(Washington, D.C.) - U.S. Senator David Vitter (R-La.) today introduced the bipartisan Steve Gleason Act of 2015 in the U.S. Senate to help patients diagnosed with diseases such as Amyotrophic lateral sclerosis (ALS) like Steve Gleason, former professional football player with the New Orleans Saints, live more independent lives. Vitter's bill is co-sponsored by Senators Amy Klobuchar (D-Minn.) and Angus King (I-Maine). Congresswoman Cathy McMorris Rodgers (R-Wash.) is introducing the companion bill in the House of Representatives along with original co-sponsors Congressmen Steve Scalise (R-La.) and Erik Paulsen (R-Minn.). The legislation is endorsed by Steve Gleason's advocacy organization, Team Gleason, the ALS Association, the American Speech-Language Hearing Association, Center for Medicare Advocacy, the American Occupational Therapy Association, and the United Spinal Association.

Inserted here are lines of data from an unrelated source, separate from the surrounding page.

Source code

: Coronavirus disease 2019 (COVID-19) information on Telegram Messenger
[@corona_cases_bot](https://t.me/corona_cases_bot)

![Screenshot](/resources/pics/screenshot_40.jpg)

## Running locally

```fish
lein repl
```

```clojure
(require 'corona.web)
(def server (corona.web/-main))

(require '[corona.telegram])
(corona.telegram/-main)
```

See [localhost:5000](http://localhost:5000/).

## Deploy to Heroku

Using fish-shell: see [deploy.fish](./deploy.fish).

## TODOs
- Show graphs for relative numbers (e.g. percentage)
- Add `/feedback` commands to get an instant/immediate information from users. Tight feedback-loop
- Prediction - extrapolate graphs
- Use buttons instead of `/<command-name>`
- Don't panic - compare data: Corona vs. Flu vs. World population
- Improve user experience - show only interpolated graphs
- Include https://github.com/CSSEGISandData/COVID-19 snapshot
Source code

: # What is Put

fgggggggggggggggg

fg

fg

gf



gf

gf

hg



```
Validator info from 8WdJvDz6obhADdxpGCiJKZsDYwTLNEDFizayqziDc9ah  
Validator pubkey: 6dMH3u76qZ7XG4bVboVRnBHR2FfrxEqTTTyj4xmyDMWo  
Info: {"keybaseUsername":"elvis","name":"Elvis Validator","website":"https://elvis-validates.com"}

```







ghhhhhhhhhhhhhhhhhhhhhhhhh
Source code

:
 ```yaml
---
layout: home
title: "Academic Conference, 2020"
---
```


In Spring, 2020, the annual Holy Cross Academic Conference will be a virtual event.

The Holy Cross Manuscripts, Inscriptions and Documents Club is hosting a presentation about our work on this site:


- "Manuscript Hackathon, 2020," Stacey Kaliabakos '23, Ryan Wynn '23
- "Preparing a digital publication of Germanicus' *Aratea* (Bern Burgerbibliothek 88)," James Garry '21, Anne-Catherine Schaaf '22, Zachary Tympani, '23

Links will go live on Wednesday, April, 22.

"Steve Gleason has given hope to patients with ALS and other debilitating diseases across the country. Through his efforts and the tremendous work of Team Gleason, folks with these types of disabilities are living fuller, more independent lives," Vitter said. "Our legislation gives us the opportunity to extend those efforts in a way that empowers ALS patients across the country. Steve's recent visit to Washington gave us huge momentum with our colleagues in Congress and with the Administration for moving this critical legislation."
"Steve's message has always been ‘until there is a medical cure for ALS and other debilitating diseases, technology can be that cure'. This legislation provides needed changes to current policy that will give back some of what these diseases take away. Steve is honored to have his name attached to this important work, but most importantly, humbled to be the voice for so many who are fighting to be heard," said Clare Durrett, Associate Executive Director of Team Gleason.
"Steve Gleason's story and his advocacy on behalf of those affected by severe disabilities like ALS serve as an inspiration to all Americans," Scalise said. "I'm honored to join Steve, Sen. Vitter, and Reps. McMorris Rodgers and Paulsen in the fight against ALS. Debilitating diseases like ALS do not have to mean defeat, and the Steve Gleason Act of 2015 brings about much-needed reforms to help provide more independence to those with disabilities who are seeking treatments, cures and opportunities. I am proud that House and Senate Republicans are uniting to champion this critical piece of legislation for those who refuse to let a disease like ALS define them."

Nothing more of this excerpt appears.